Records from a data collection
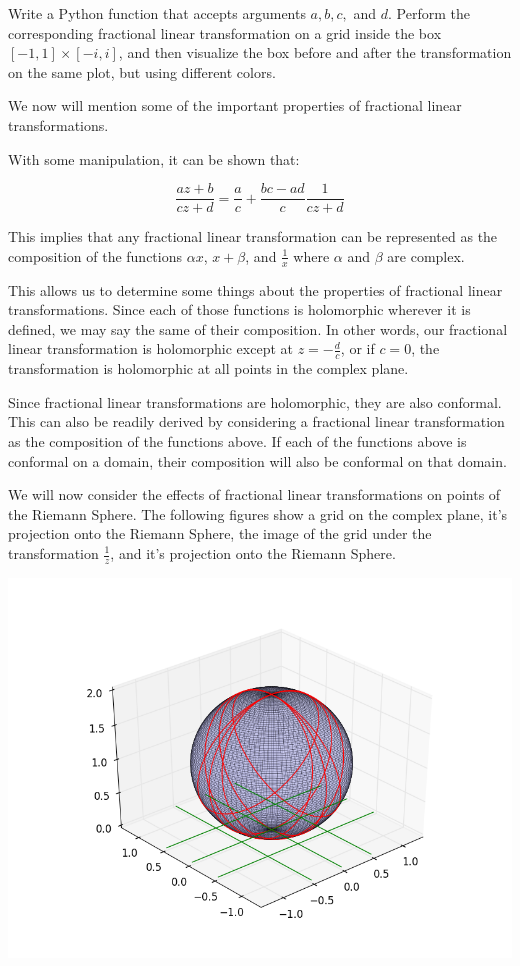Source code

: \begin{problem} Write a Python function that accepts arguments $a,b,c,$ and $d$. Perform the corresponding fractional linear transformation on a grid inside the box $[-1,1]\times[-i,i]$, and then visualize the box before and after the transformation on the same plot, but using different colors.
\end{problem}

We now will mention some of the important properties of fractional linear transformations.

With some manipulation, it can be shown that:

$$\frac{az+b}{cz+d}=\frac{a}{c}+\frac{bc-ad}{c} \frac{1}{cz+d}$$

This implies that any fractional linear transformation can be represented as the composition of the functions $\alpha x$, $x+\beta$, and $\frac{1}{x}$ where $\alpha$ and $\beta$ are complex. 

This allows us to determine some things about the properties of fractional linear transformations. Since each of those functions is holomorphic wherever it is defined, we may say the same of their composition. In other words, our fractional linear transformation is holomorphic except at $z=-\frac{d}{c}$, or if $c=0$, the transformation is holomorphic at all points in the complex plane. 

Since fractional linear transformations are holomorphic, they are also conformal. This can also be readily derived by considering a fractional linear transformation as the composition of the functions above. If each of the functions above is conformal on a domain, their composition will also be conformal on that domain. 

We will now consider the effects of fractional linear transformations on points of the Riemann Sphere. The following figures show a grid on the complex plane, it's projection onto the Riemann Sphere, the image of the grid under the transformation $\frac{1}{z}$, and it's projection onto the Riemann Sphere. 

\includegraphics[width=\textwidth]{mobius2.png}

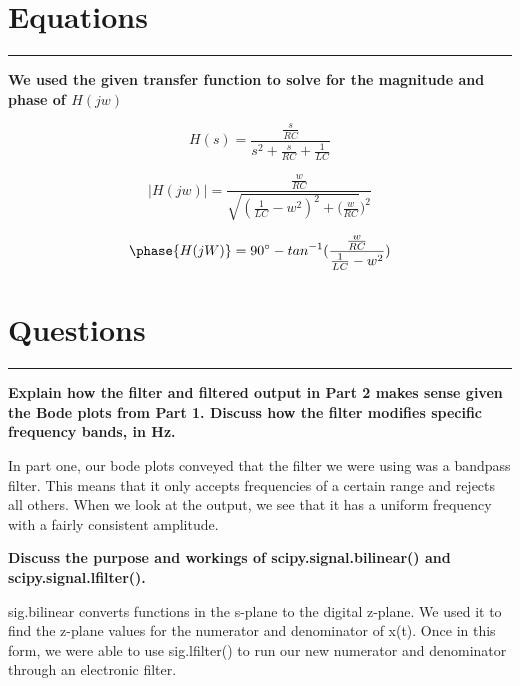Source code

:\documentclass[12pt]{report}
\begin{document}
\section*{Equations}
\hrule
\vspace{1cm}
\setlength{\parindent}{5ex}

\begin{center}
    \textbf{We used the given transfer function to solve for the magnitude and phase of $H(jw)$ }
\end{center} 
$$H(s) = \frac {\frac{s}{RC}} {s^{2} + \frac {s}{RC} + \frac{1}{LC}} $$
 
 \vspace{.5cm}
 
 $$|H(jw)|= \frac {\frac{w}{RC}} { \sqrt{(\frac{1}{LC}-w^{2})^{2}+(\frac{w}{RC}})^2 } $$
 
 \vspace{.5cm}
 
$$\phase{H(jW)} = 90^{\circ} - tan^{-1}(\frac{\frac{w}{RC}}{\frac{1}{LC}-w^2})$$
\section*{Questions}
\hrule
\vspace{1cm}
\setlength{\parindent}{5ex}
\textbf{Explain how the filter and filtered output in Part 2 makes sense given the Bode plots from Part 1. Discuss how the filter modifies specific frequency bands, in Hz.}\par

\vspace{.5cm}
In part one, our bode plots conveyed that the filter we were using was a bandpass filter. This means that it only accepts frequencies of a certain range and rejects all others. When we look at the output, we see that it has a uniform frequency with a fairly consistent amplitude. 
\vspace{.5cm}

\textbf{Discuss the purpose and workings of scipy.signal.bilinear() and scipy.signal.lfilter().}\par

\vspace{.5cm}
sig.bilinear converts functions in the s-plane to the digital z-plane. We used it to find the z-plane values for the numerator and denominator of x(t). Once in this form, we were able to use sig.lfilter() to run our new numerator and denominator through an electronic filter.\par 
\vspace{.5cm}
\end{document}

WORK TO BE COMPLETED:
Write every record out again exactly as written. Pictures don't belong in the copy.

RESULT BELOW:
Source code

: \begin{problem} Write a Python function that accepts arguments $a,b,c,$ and $d$. Perform the corresponding fractional linear transformation on a grid inside the box $[-1,1]\times[-i,i]$, and then visualize the box before and after the transformation on the same plot, but using different colors.
\end{problem}

We now will mention some of the important properties of fractional linear transformations.

With some manipulation, it can be shown that:

$$\frac{az+b}{cz+d}=\frac{a}{c}+\frac{bc-ad}{c} \frac{1}{cz+d}$$

This implies that any fractional linear transformation can be represented as the composition of the functions $\alpha x$, $x+\beta$, and $\frac{1}{x}$ where $\alpha$ and $\beta$ are complex. 

This allows us to determine some things about the properties of fractional linear transformations. Since each of those functions is holomorphic wherever it is defined, we may say the same of their composition. In other words, our fractional linear transformation is holomorphic except at $z=-\frac{d}{c}$, or if $c=0$, the transformation is holomorphic at all points in the complex plane. 

Since fractional linear transformations are holomorphic, they are also conformal. This can also be readily derived by considering a fractional linear transformation as the composition of the functions above. If each of the functions above is conformal on a domain, their composition will also be conformal on that domain. 

We will now consider the effects of fractional linear transformations on points of the Riemann Sphere. The following figures show a grid on the complex plane, it's projection onto the Riemann Sphere, the image of the grid under the transformation $\frac{1}{z}$, and it's projection onto the Riemann Sphere. 

\includegraphics[width=\textwidth]{mobius2.png}

Source code

:\documentclass[12pt]{report}
\begin{document}
\section*{Equations}
\hrule
\vspace{1cm}
\setlength{\parindent}{5ex}

\begin{center}
    \textbf{We used the given transfer function to solve for the magnitude and phase of $H(jw)$ }
\end{center} 
$$H(s) = \frac {\frac{s}{RC}} {s^{2} + \frac {s}{RC} + \frac{1}{LC}} $$
 
 \vspace{.5cm}
 
 $$|H(jw)|= \frac {\frac{w}{RC}} { \sqrt{(\frac{1}{LC}-w^{2})^{2}+(\frac{w}{RC}})^2 } $$
 
 \vspace{.5cm}
 
$$\phase{H(jW)} = 90^{\circ} - tan^{-1}(\frac{\frac{w}{RC}}{\frac{1}{LC}-w^2})$$
\section*{Questions}
\hrule
\vspace{1cm}
\setlength{\parindent}{5ex}
\textbf{Explain how the filter and filtered output in Part 2 makes sense given the Bode plots from Part 1. Discuss how the filter modifies specific frequency bands, in Hz.}\par

\vspace{.5cm}
In part one, our bode plots conveyed that the filter we were using was a bandpass filter. This means that it only accepts frequencies of a certain range and rejects all others. When we look at the output, we see that it has a uniform frequency with a fairly consistent amplitude. 
\vspace{.5cm}

\textbf{Discuss the purpose and workings of scipy.signal.bilinear() and scipy.signal.lfilter().}\par

\vspace{.5cm}
sig.bilinear converts functions in the s-plane to the digital z-plane. We used it to find the z-plane values for the numerator and denominator of x(t). Once in this form, we were able to use sig.lfilter() to run our new numerator and denominator through an electronic filter.\par 
\vspace{.5cm}
\end{document}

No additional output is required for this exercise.